En 2022-23, une évolution se profile vers l’utilisation d’un nouveau score moléculaire des SMD qui pourrait améliorer encore la stratification pronostique des patients.

Ce score moléculaire (IPSS-M) a été présenté à l’ASH en 2021 (4) : il associe à l’hémoglobine, aux plaquettes, au pourcentage de blastes et à l’IPSS-R cytogénétique, l’étude de 16 gènes principaux et 15 gènes « secondaires ». Les 16 gènes principaux sont TP53, MLL, FLT3, SF3B1, NPM1, NRAS, ETVS, IDH2, CBL, EZH2, U2AF1, SRSF2, DNMT3A, ASXL1 et KRAS. Les 15 gènes secondaires sont BCOR, BCORL1, CEBPA, ETNK1, GATA2, GNB1, IDH1, NF1, PHF6, PPMD1, PRPF8, PTPN11, SETBP1, STAG2 et WT1.

L’étude présentée à l’ASH, menée sur 2957 patients, a montré qu’avec ce nouveau score pronostique intégrant les données moléculaires, 46 % des patients avaient changé de groupe pronostique : 74 % ont basculé en risque plus élevé, 26 % basculent en risque moins élevé et 6 % des patients à faible risque ont basculé en haut risque, d’où un impact très important sur la prise en charge des patients.

La précision du pronostic par la recherche de ces mutations permet ainsi l’optimisation de la prise en charge des patients.

Sur un plan théranostique et de réponse au traitement :

Les patients qui ont un syndrome 5q- répondent généralement très bien au traitement par lénalidomide, mais certains d’entre eux y résistent. Nous savons désormais que cette résistance est associée à une mutation sur TP53.

Par ailleurs, les mutations sur IDH1/2 ou FLT3, rares, sont des cibles thérapeutiques potentielles et doivent être signalées.

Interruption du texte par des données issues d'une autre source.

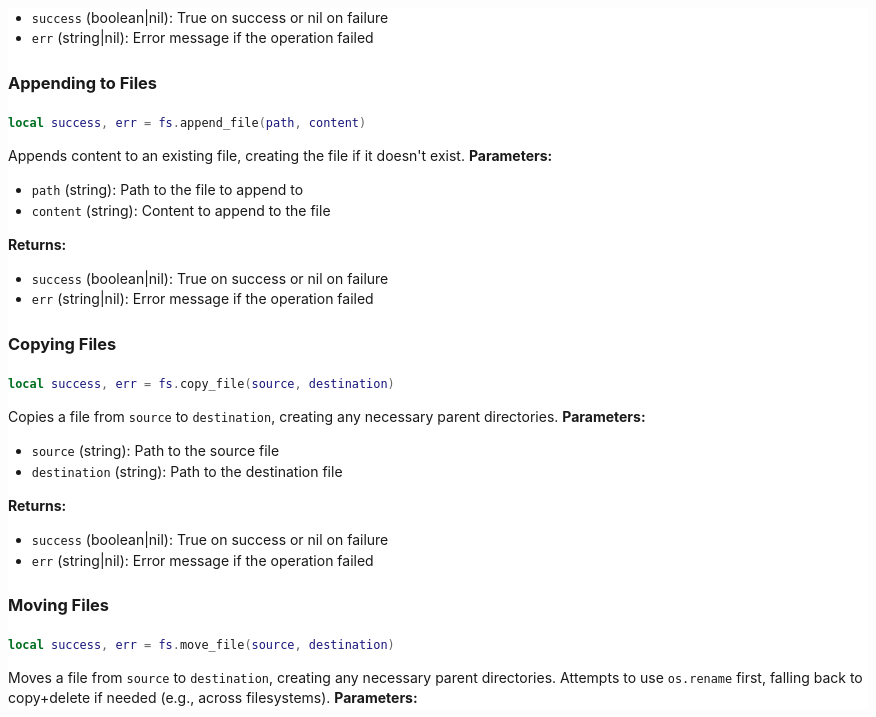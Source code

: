 
- `success` (boolean|nil): True on success or nil on failure
- `err` (string|nil): Error message if the operation failed


### Appending to Files



```lua
local success, err = fs.append_file(path, content)
```


Appends content to an existing file, creating the file if it doesn't exist.
**Parameters:**


- `path` (string): Path to the file to append to
- `content` (string): Content to append to the file

**Returns:**


- `success` (boolean|nil): True on success or nil on failure
- `err` (string|nil): Error message if the operation failed


### Copying Files



```lua
local success, err = fs.copy_file(source, destination)
```


Copies a file from `source` to `destination`, creating any necessary parent directories.
**Parameters:**


- `source` (string): Path to the source file
- `destination` (string): Path to the destination file

**Returns:**


- `success` (boolean|nil): True on success or nil on failure
- `err` (string|nil): Error message if the operation failed


### Moving Files



```lua
local success, err = fs.move_file(source, destination)
```


Moves a file from `source` to `destination`, creating any necessary parent directories. Attempts to use `os.rename` first, falling back to copy+delete if needed (e.g., across filesystems).
**Parameters:**

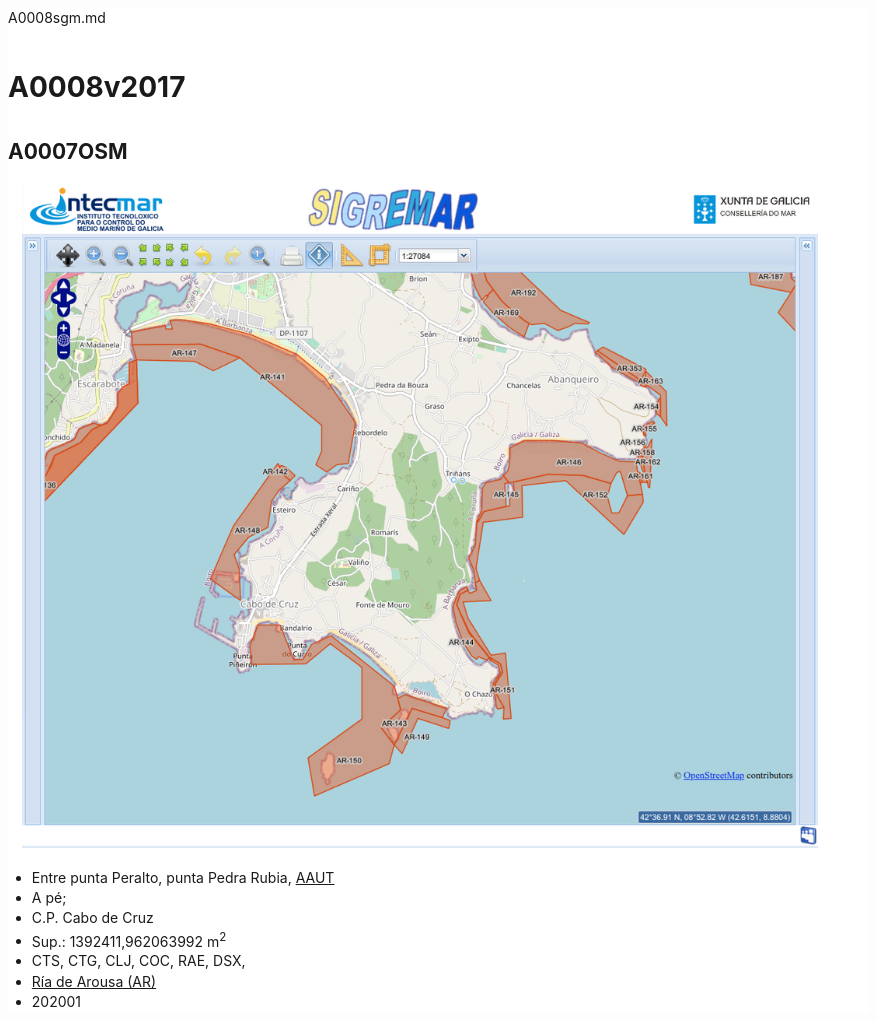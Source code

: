 A0008sgm.md

# A0008v2017

## A0007OSM

<img src="https://raw.githubusercontent.com/galirema/galirema-notas/gh-pages/en/pages/uploads/images/A0008_9OSM.png" alt="A0008OSM" width="824" height="663">



* Entre punta Peralto, punta Pedra Rubia, [AAUT](ZonasDeProduccionAAUT.md)
* A pé;
* C.P. Cabo de Cruz
* Sup.: 1392411,962063992 m<sup>2</sup>
* CTS, CTG, CLJ, COC, RAE, DSX,
* [Ría de Arousa (AR)](zp-AR.md)
* 202001
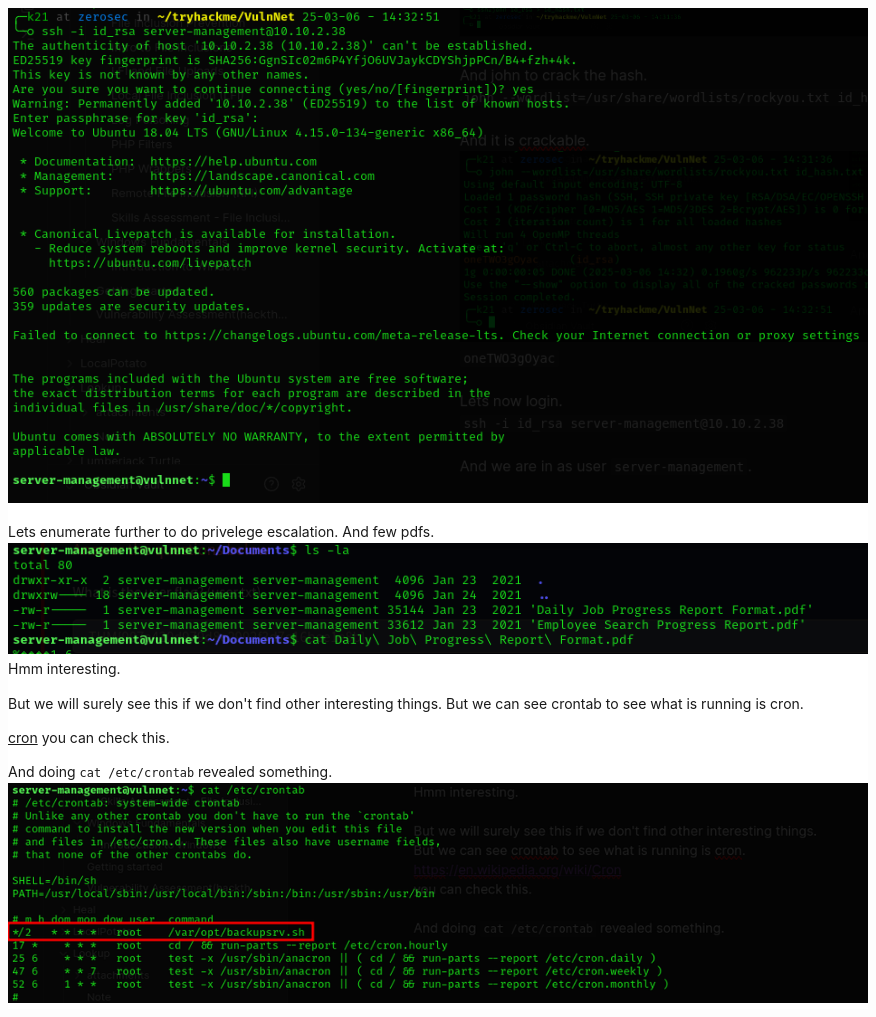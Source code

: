 ![](Pasted%20image%2020250306143459.png)

Lets enumerate further to do privelege escalation.
And few pdfs.
![](Pasted%20image%2020250306143748.png)
Hmm interesting.

But we will surely see this if we don't find other interesting things.
But we can see crontab to see what is running is cron.

[cron](https://en.wikipedia.org/wiki/Cron)
you can check this.

And doing `cat /etc/crontab` revealed something.
![](Pasted%20image%2020250306144145.png)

Enfin, l’efficacité des agents hypométhylants (Vidaza®) est associée à certains profils mutationnels : les patients ayant une mutation sur TET2 répondent mieux ; ceux ayant une mutation sur ASXL1 répondent un peu moins bien.

L’immunophénotypage

Un immunophénotypage sur moelle osseuse peut également être réalisé pour aider au décompte des blastes quand la cytologie est très difficile, ou à la recherche d’un clone HPN concernant 1 à 2 % des patients (SMD à moelle hypoplasique).

L’immunophénotypage en cytométrie en flux (CMF) permet également l’évaluation de la dysplasie et le calcul de scores, dont les plus utilisés sont le score d’Ogata et le Red-score (pour la maturation érythroïde).

L’immunophénotypage constitue bien une aide au diagnostic des SMD.

Synthèse du bilan biologique

Obligatoires pour le diagnostic :

  • NFS
  • Myélogramme (BOM selon les pays)
  • Caryotype médullaire
  • Ferritine : évaluation et suivi de l’hémosidérose transfusionnelle

Diagnostic différentiel de l’anémie :

  • Fer, saturation de la transferrine
  • Dosages B9 et B12
  • Créatinine
  • Bilan hépatique
  • Recherche d’un syndrome inflammatoire
  • Haptoglobine et bilirubine
  • TSH
  • Sérologies VIH, hépatites B et C

Typage HLA si une greffe est envisagée, phénotype érythrocytaire étendu pour les transfusions

Dosage d’EPO : prédictif de la réponse au traitement par EPO.